Data to use |

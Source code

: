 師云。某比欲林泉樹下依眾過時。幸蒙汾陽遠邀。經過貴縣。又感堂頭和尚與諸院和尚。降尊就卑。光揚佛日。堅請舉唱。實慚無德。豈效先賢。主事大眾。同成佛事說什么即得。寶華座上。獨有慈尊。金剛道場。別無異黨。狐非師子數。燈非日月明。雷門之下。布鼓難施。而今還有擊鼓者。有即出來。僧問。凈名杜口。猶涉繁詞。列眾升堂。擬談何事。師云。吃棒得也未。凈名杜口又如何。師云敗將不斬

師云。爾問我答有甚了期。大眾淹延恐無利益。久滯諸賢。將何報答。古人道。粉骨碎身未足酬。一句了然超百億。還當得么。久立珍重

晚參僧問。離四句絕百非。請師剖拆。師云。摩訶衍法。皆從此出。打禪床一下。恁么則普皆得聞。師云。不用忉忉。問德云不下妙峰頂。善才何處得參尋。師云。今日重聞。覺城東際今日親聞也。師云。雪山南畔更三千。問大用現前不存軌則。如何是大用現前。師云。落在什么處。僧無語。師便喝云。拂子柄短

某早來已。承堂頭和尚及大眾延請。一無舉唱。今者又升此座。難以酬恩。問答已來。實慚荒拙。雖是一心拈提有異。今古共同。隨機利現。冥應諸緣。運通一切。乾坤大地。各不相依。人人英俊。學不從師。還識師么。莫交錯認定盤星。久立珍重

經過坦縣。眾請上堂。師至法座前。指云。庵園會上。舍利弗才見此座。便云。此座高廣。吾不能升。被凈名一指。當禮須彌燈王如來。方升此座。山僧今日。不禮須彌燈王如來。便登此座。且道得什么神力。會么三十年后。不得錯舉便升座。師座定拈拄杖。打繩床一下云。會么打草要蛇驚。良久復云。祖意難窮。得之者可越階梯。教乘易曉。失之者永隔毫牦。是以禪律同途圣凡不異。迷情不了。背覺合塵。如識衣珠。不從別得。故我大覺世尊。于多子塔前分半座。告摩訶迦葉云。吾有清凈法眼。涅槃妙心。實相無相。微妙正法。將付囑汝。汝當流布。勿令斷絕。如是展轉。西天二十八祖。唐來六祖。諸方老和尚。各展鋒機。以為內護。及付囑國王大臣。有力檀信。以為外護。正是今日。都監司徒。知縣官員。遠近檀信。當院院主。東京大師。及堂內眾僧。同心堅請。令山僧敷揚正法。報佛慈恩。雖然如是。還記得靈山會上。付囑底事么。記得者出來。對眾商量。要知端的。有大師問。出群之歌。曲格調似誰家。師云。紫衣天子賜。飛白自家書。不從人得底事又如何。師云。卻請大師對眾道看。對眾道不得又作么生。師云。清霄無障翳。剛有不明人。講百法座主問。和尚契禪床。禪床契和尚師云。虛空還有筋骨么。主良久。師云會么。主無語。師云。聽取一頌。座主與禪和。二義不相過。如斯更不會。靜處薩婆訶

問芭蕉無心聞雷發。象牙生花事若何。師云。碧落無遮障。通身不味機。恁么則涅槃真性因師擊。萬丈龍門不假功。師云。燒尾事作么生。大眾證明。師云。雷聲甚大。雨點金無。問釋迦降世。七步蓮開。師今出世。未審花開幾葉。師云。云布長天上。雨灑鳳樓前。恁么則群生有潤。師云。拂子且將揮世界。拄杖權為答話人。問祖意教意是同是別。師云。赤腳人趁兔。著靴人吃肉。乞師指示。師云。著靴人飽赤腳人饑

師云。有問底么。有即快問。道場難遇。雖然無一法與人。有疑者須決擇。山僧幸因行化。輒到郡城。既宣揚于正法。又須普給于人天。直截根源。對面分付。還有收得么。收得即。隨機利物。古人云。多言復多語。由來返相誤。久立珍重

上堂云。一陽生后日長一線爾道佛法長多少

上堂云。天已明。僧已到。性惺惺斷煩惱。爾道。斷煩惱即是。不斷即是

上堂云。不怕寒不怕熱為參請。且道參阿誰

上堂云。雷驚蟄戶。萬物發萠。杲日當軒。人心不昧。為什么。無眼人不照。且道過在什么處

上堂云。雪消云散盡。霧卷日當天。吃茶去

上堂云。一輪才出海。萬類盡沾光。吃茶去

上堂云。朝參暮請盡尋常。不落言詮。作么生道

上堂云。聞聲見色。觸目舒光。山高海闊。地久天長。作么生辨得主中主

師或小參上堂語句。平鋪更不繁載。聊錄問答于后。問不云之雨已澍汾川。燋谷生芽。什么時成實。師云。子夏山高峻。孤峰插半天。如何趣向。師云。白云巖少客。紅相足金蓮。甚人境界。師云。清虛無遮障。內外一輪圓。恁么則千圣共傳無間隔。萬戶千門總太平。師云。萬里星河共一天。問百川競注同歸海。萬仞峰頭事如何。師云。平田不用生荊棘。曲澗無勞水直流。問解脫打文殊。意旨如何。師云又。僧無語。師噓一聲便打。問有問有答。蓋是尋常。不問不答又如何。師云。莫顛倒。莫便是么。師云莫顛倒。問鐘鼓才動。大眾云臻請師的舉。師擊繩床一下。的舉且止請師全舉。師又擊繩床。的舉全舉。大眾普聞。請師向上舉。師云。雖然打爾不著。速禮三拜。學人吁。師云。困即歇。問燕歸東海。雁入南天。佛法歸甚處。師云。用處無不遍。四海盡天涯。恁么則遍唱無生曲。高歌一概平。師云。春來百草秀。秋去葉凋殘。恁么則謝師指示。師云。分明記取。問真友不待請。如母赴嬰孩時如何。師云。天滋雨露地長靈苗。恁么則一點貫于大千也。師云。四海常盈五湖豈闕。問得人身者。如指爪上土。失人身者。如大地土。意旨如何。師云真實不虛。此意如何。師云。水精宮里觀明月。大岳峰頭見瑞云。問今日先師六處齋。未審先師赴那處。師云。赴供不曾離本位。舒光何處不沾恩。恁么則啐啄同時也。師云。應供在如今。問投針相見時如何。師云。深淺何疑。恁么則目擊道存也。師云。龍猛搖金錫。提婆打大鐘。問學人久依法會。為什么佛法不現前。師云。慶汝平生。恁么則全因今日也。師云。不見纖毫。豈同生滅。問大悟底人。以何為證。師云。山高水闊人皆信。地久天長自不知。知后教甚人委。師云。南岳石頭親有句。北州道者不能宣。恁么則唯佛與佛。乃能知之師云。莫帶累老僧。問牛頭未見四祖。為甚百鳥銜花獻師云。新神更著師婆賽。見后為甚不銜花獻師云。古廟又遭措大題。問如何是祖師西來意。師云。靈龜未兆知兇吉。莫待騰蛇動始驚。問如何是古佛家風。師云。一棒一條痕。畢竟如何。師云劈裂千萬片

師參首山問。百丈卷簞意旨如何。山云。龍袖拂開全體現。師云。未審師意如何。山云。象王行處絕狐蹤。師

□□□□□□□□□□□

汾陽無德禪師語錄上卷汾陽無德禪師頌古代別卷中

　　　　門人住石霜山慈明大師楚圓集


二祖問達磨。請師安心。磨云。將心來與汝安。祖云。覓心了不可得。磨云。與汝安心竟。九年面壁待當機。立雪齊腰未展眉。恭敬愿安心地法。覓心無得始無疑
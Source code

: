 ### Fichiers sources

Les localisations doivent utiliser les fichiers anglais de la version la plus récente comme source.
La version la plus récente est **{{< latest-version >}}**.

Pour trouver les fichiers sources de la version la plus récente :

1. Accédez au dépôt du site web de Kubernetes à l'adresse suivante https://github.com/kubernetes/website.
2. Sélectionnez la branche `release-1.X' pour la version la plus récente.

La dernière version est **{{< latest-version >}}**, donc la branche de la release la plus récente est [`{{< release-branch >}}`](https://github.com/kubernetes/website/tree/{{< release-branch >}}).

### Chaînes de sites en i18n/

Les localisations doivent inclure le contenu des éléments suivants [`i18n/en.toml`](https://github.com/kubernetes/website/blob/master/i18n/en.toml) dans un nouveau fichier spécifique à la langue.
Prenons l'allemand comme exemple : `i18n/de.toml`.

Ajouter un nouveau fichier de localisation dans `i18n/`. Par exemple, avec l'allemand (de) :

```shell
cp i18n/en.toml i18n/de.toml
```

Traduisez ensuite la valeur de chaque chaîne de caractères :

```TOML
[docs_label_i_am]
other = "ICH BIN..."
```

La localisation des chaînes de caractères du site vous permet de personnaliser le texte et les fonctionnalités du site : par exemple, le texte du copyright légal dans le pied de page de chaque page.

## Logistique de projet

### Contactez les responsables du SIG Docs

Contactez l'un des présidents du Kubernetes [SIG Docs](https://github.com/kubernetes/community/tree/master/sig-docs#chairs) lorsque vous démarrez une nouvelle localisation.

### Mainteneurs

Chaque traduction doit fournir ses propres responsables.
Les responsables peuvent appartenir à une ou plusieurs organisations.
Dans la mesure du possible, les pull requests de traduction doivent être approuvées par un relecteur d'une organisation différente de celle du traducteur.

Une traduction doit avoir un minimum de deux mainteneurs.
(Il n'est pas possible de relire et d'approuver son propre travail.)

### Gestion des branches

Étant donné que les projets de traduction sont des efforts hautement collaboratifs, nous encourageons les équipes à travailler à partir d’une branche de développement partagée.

Activity |
Copy all lines from the data above that contain the word "release".

Output |
2. Sélectionnez la branche `release-1.X' pour la version la plus récente.
La dernière version est **{{< latest-version >}}**, donc la branche de la release la plus récente est [`{{< release-branch >}}`](https://github.com/kubernetes/website/tree/{{< release-branch >}}).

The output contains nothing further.